Dla mnie jest rzeczą bardzo ważną, żebyśmy wszyscy dokładnie w takim momencie, jak ten dramat paryski, pokazywali raczej jak najlepsze uczucia wobec siebie, raczej solidarności i wsparcia niż politycznego jazgotu - ocenił szef Rady Europejskiej Donald Tusk, odnosząc się do pożaru, który strawił znaczną część katedry Notre Dame. Tusk dodał, że "obowiązkiem wszystkich Europejczyków, też oczywiście Polaków, jest dodać dziś otuchy Francuzom".
Pożar, który wybuchł w paryskiej katedrze Notre Dame, udało się ugasić we wtorek rano.

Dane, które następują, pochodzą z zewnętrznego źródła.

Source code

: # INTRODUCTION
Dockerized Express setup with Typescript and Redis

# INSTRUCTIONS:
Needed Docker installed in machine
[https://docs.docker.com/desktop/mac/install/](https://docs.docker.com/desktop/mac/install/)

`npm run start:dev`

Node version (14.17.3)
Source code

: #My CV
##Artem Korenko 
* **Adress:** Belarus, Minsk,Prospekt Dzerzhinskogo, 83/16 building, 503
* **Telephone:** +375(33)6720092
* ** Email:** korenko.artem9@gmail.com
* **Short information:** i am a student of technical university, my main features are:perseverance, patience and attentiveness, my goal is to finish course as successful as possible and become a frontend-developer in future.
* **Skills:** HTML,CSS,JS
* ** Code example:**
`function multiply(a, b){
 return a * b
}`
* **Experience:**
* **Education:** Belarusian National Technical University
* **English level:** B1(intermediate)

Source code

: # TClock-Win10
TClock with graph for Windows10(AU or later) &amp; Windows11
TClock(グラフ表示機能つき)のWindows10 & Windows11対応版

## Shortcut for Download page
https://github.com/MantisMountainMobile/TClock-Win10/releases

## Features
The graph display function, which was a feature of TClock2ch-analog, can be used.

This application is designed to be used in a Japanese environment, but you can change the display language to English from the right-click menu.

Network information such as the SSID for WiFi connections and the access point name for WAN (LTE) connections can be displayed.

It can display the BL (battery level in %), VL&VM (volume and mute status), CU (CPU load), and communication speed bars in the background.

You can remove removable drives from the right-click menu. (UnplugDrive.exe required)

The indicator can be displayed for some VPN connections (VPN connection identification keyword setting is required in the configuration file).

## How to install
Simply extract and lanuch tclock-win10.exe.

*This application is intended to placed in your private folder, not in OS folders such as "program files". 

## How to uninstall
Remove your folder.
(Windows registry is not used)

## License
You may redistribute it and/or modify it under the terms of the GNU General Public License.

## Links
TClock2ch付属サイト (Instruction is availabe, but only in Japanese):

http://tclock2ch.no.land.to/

W wyniku pożaru oprócz iglicy i dachu zawaliła się również część stropu.
- Myślę, że naszym obowiązkiem, wszystkich Europejczyków, też oczywiście Polaków, jest dodać dziś otuchy Francuzom. To jest wydarzenie rzeczywiście dramatyczne i wszyscy je przeżywamy. Z naszym tragicznym doświadczeniem, a równocześnie z tym wielkim dziełem, jakiego Polacy dokonali w moim Gdańsku, Wrocławiu, oczywiście Warszawie, mamy prawo i obowiązek powiedzieć, że dacie radę, że to nie jest koniec świata - powiedział Tusk dziennikarzom w siedzibie Parlamentu Europejskiego w Strasburgu.

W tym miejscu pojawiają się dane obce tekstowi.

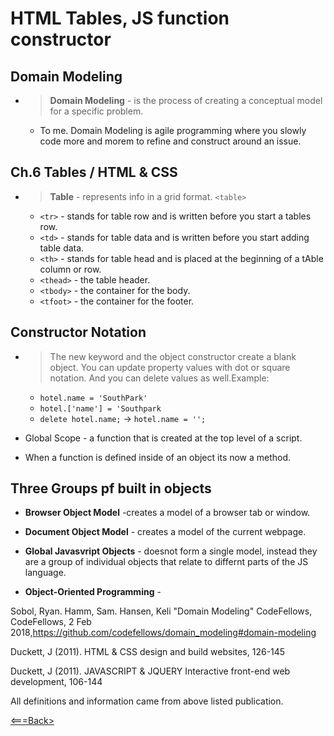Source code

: # HTML Tables, JS function constructor

## Domain Modeling

* >**Domain Modeling** - is the process of creating a conceptual model for a specific problem.

    - To me. Domain Modeling is agile programming where you slowly code more and morem to refine and construct around an issue.

## Ch.6 Tables / HTML & CSS

* >**Table** - represents info in a grid format. `<table>` 
    - `<tr>` - stands for table row and is written before you start a tables row.
    - `<td>` - stands for table data and is written before you start adding table data.
    - `<th>` - stands for table head and is placed at the beginning of a tAble column or row.
    - `<thead>` - the table header.
    - `<tbody>` - the container for the body.
    - `<tfoot>` - the container for the footer.

## Constructor Notation

* > The new keyword and the object constructor create a blank object. You can update property values with dot or square notation. And you can delete values as well.Example: 
    - `hotel.name = 'SouthPark'`
    - `hotel.['name'] = 'Southpark` 
    - `delete hotel.name;`  -> `hotel.name = '';`

* Global Scope - a function that is created at the top level of a script.

* When a function is defined inside of an object its now a method. 

## Three Groups pf built in objects

- **Browser Object Model** -creates a model of a browser tab or window.

- **Document Object Model** - creates a model of the current webpage.

- **Global Javasvript Objects** - doesnot form a single model, instead they are a group of individual objects that relate to differnt parts of the JS language. 





* **Object-Oriented Programming** - 











Sobol, Ryan. Hamm, Sam. Hansen, Keli "Domain Modeling" CodeFellows, CodeFellows, 2 Feb 2018,https://github.com/codefellows/domain_modeling#domain-modeling

Duckett, J (2011). HTML & CSS design and build websites, 126-145

Duckett, J (2011). JAVASCRIPT & JQUERY Interactive front-end web development, 106-144

All definitions and information came from above listed publication.

[<===Back>](README.md)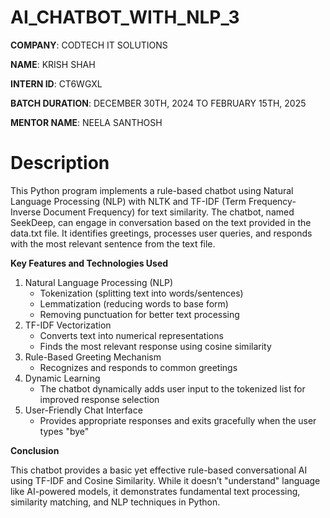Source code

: # AI_CHATBOT_WITH_NLP_3

**COMPANY**: CODTECH IT SOLUTIONS

**NAME**: KRISH SHAH

**INTERN ID**: CT6WGXL

**BATCH DURATION**: DECEMBER 30TH, 2024 TO FEBRUARY 15TH, 2025

**MENTOR NAME**: NEELA SANTHOSH

# Description
This Python program implements a rule-based chatbot using Natural Language Processing (NLP) with NLTK and TF-IDF (Term Frequency-Inverse Document Frequency) for text similarity. The chatbot, named SeekDeep, can engage in conversation based on the text provided in the data.txt file. It identifies greetings, processes user queries, and responds with the most relevant sentence from the text file.

**Key Features and Technologies Used**
1. Natural Language Processing (NLP)
   - Tokenization (splitting text into words/sentences)
   - Lemmatization (reducing words to base form)
   - Removing punctuation for better text processing
2. TF-IDF Vectorization
   - Converts text into numerical representations
   - Finds the most relevant response using cosine similarity
3. Rule-Based Greeting Mechanism
   - Recognizes and responds to common greetings
4. Dynamic Learning
   - The chatbot dynamically adds user input to the tokenized list for improved response selection
5. User-Friendly Chat Interface
   - Provides appropriate responses and exits gracefully when the user types "bye"

**Conclusion**

This chatbot provides a basic yet effective rule-based conversational AI using TF-IDF and Cosine Similarity. While it doesn’t "understand" language like AI-powered models, it demonstrates fundamental text processing, similarity matching, and NLP techniques in Python.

"Głos czytelnej, pełnej solidarności z Francuzami"
- Dla mnie też jest rzeczą bardzo ważną, żebyśmy wszyscy - szczególnie jak patrzę na niektóre komentarze, także u nas w kraju - dokładnie w takim momencie, jak ten dramat paryski, pokazywali raczej jak najlepsze uczucia wobec siebie, raczej solidarności i wsparcia niż takiego politycznego jazgotu - przekazał.

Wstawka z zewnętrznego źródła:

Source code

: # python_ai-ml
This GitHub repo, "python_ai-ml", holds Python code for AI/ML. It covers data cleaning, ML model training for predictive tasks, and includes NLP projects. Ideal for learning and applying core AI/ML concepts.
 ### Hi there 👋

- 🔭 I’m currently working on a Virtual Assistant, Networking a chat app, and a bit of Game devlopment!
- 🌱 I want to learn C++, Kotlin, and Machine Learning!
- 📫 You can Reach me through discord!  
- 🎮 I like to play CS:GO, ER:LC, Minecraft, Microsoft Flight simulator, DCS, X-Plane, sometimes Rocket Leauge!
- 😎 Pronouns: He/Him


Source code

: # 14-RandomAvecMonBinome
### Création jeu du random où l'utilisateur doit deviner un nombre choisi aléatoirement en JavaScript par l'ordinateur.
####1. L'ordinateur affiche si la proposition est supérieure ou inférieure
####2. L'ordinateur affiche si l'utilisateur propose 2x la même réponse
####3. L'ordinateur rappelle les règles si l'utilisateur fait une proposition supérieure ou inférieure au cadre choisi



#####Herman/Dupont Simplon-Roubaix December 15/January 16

- Na tym też mi zależało, żeby głos z Polski był głosem czytelnej, pełnej solidarności z Francuzami - podkreślił szef Rady Europejskiej.
CO WIEMY O POŻARZE:
- sygnał o pojawieniu się ognia straż pożarna otrzymała o godzinie 18.50 w poniedziałek;
- w akcji uczestniczyło około 400 strażaków, którzy na wezwanie zareagowali po 6 minutach od zgłoszenia;
- w kilka godzin ogień opanował dużą część świątyni, doprowadzając do zawalenia się kilkudziesięciometrowej iglicy, spłonął także dach budynku; główna struktura katedry została uratowana i zachowana. Ocalono także jej dwie wieże;
- wewnątrz katedry znajdowały się między innymi XVII-wieczne organy, dzwonnica, gotyckie rozety i witraże, relikwie Męki Pańskiej, a także relikwiarz drzewa Krzyża Świętego; udało się ocalić między innymi Koronę Cierniową;
- prezydent Emmanuel Macron zapowiedział odbudowę zabytku; paryska prokuratura wszczęła śledztwo w sprawie nieumyślnego spowodowania zniszczenia katedry;
Prace remontowe
W ostatnim czasie w katedrze Notre Dame rozpoczęły się prace remontowe. Renowacji podlegać miała między innymi iglica. Prace te wymagały ogromnego rusztowania, ponieważ konstrukcja wznosi się do 100 metrów wysokości. Strażacy podali, że pożar może mieć "potencjalnie związek" z pracami renowacyjnymi. Śledztwo w sprawie jego przyczyn wszczęła paryska prokuratura.
Katedra Notre Dame to jeden z najbardziej znanych symboli francuskiej stolicy. Jej budowa trwała ponad 180 lat. Ukończoną w połowie XIV wieku gotycką świątynię każdego roku odwiedza około 14 milionów turystów. Słynna katedra podczas rewolucji francuskiej uległa zniszczeniom i splądrowaniu. W XIX wieku prace rekonstrukcyjne trwały 25 lat.